── Data section

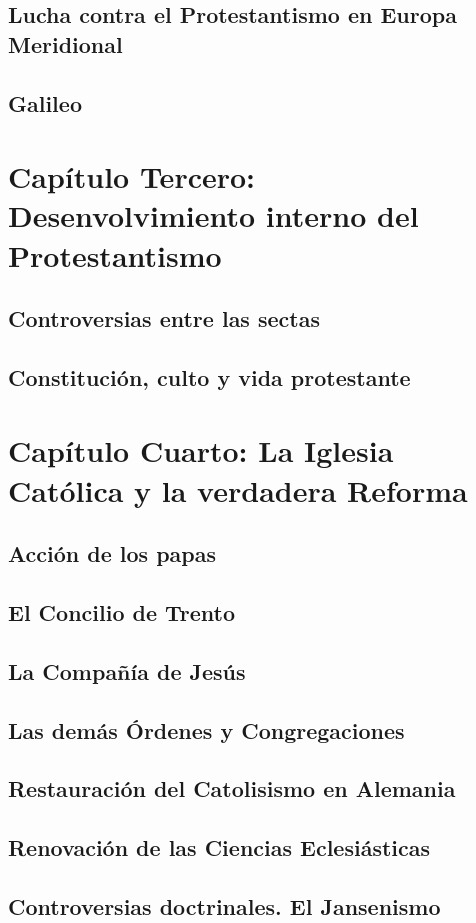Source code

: \raggedbottom{} \documentclass[12pt, a4paper, openany]{book} %
\begin{document}
\section{Lucha contra el Protestantismo en Europa Meridional}
\section{Galileo}
\chapter{Capítulo Tercero: Desenvolvimiento interno del Protestantismo}
\section{Controversias entre las sectas}
\section{Constitución, culto y vida protestante}
\chapter{Capítulo Cuarto: La Iglesia Católica y la verdadera Reforma}
\section{Acción de los papas}
\section{El Concilio de Trento}
\section{La Compañía de Jesús}
\section{Las demás Órdenes y Congregaciones}
\section{Restauración del Catolisismo en Alemania}
\section{Renovación de las Ciencias Eclesiásticas}
\section{Controversias doctrinales. El Jansenismo}
\end{document}

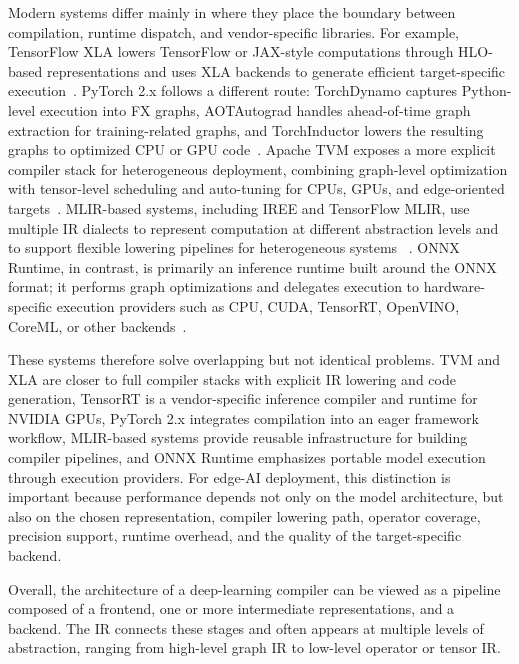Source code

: \documentclass[12pt,a4paper]{report}
\begin{document}
Modern systems differ mainly in where they place the boundary between compilation, runtime
dispatch, and vendor-specific libraries. For example, TensorFlow XLA lowers TensorFlow or JAX-style
computations through HLO-based representations and uses XLA backends to generate efficient
target-specific execution~\cite{tensorflow_xla_architecture,xla_hlo_tooling}. PyTorch 2.x follows a
different route: TorchDynamo captures Python-level execution into FX graphs, AOTAutograd handles
ahead-of-time graph extraction for training-related graphs, and TorchInductor lowers the resulting
graphs to optimized CPU or GPU code~\cite{pytorch_torch_compile,pytorch_compile_faq,pytorch_2x}.
Apache TVM exposes a more explicit compiler stack for heterogeneous deployment, combining
graph-level optimization with tensor-level scheduling and auto-tuning for CPUs, GPUs, and
edge-oriented targets~\cite{apache_tvm_home, chen2018tvm}. MLIR-based systems, including IREE
and TensorFlow MLIR, use multiple IR dialects to represent computation at different abstraction
levels and to support flexible lowering pipelines for heterogeneous systems
~\cite{lattner2021mlir,mlir_overview,tensorflow_mlir_overview,iree_home}. ONNX Runtime, in
contrast, is primarily an inference runtime built around the ONNX format; it performs graph
optimizations and delegates execution to hardware-specific execution providers such as CPU, CUDA,
TensorRT, OpenVINO, CoreML, or other backends~\cite{onnxruntime_home,onnxruntime_execution_providers}.

These systems therefore solve overlapping but not identical problems. TVM and XLA are closer to
full compiler stacks with explicit IR lowering and code generation, TensorRT is a vendor-specific
inference compiler and runtime for NVIDIA GPUs, PyTorch 2.x integrates compilation into an eager
framework workflow, MLIR-based systems provide reusable infrastructure for building compiler
pipelines, and ONNX Runtime emphasizes portable model execution through execution providers.
For edge-AI deployment, this distinction is important because performance depends not only on the
model architecture, but also on the chosen representation, compiler lowering path, operator coverage,
precision support, runtime overhead, and the quality of the target-specific backend.

Overall, the architecture of a deep-learning compiler can be viewed as a pipeline composed of a
frontend, one or more intermediate representations, and a backend. The IR connects these stages and often appears
at multiple levels of abstraction, ranging from high-level graph IR to low-level operator or tensor IR.
\end{document}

────

# What needs to be done
Whenever "levels" occurs in a line of the entries, copy that line.

# Result
levels and to support flexible lowering pipelines for heterogeneous systems
at multiple levels of abstraction, ranging from high-level graph IR to low-level operator or tensor IR.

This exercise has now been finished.